Records shown —

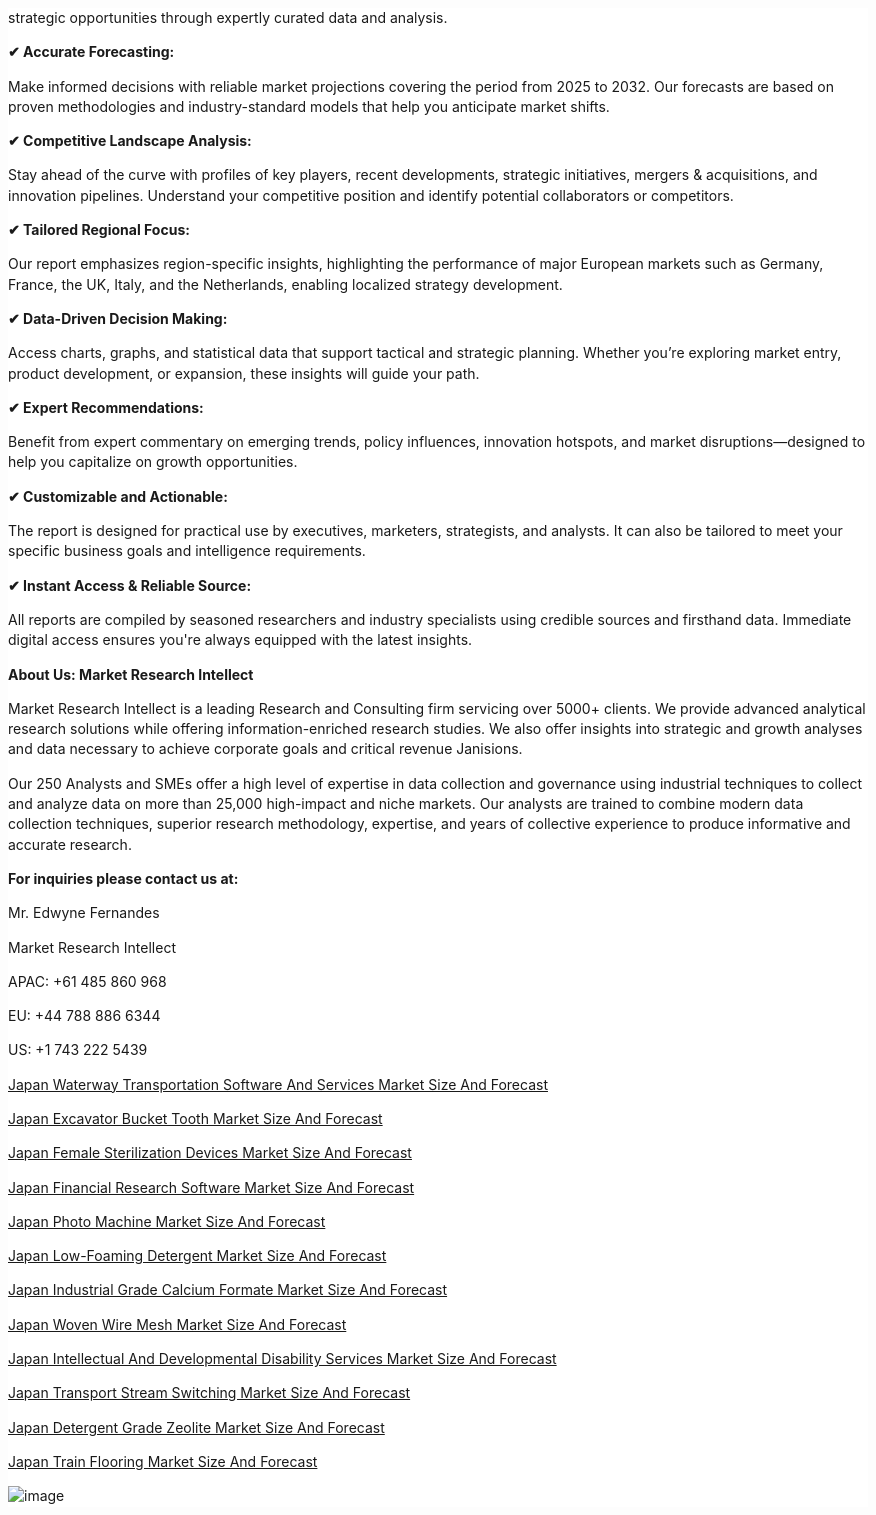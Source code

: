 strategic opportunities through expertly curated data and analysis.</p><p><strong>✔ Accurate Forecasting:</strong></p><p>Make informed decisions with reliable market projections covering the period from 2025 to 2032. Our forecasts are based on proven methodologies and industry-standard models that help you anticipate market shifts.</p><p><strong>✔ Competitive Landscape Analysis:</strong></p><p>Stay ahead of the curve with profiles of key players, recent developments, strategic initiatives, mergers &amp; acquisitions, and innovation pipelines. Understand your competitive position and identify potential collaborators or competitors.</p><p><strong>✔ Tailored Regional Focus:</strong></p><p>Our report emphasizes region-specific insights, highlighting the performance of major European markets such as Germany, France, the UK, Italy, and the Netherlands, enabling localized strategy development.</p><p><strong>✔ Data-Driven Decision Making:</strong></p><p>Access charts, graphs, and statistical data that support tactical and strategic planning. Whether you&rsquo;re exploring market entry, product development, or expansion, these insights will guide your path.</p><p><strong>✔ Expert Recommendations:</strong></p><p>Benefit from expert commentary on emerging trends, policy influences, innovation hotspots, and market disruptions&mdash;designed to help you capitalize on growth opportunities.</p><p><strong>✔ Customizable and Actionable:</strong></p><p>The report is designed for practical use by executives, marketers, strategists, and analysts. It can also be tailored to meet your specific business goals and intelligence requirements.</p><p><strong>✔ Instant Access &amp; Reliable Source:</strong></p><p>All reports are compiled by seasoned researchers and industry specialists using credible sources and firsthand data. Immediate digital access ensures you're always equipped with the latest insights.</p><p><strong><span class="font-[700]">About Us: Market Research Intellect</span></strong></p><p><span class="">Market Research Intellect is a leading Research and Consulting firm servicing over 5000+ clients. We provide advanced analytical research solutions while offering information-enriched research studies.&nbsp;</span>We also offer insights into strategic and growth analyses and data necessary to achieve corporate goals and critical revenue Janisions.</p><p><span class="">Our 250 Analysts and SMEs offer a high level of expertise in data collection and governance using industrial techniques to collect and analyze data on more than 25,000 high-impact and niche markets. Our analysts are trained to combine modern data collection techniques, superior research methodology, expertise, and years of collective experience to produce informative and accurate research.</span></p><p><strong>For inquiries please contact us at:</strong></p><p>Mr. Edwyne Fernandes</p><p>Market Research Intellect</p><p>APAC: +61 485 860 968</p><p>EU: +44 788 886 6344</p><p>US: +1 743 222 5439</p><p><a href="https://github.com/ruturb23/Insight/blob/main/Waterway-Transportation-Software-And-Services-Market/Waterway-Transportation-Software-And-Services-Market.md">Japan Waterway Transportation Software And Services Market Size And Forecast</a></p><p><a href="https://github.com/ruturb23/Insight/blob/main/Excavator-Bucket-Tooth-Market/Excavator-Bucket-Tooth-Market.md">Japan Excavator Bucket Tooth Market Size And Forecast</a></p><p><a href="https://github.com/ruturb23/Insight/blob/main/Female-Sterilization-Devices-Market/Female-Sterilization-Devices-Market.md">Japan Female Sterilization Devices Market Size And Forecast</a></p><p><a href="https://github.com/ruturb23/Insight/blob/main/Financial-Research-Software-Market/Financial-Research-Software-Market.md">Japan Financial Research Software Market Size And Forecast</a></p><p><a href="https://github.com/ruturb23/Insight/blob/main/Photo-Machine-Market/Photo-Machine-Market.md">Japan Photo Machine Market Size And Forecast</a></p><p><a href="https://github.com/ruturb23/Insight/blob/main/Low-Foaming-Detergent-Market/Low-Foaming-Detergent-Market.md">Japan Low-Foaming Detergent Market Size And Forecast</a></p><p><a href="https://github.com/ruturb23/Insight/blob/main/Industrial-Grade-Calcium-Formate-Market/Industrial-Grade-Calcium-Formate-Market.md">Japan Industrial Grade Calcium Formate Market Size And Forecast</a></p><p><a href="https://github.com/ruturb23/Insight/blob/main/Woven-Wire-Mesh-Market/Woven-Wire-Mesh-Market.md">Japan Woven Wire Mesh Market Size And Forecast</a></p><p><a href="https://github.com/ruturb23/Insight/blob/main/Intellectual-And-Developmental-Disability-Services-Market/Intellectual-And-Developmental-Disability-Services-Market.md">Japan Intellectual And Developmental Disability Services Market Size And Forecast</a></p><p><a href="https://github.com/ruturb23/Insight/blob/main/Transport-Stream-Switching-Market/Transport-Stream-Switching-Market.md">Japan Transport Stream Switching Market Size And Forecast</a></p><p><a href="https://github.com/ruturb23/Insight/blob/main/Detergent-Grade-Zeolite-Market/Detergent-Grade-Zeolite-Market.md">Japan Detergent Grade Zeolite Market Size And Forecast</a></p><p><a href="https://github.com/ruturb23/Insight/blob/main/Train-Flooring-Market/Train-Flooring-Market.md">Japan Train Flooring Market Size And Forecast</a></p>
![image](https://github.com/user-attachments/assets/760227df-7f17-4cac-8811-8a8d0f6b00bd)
...
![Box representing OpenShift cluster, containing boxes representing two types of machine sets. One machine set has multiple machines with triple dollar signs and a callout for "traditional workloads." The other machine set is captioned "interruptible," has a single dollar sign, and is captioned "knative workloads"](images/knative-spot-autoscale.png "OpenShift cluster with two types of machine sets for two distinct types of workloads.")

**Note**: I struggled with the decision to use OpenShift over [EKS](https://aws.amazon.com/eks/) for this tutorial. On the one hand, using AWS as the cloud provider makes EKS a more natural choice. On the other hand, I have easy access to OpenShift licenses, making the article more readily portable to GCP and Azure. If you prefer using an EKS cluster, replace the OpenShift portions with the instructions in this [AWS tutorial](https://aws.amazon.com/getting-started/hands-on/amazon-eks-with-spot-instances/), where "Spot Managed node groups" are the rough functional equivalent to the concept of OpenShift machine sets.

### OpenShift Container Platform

The task —
For the string "cluster", count every line of the material where it appears and state only the count.

Result for this task —
2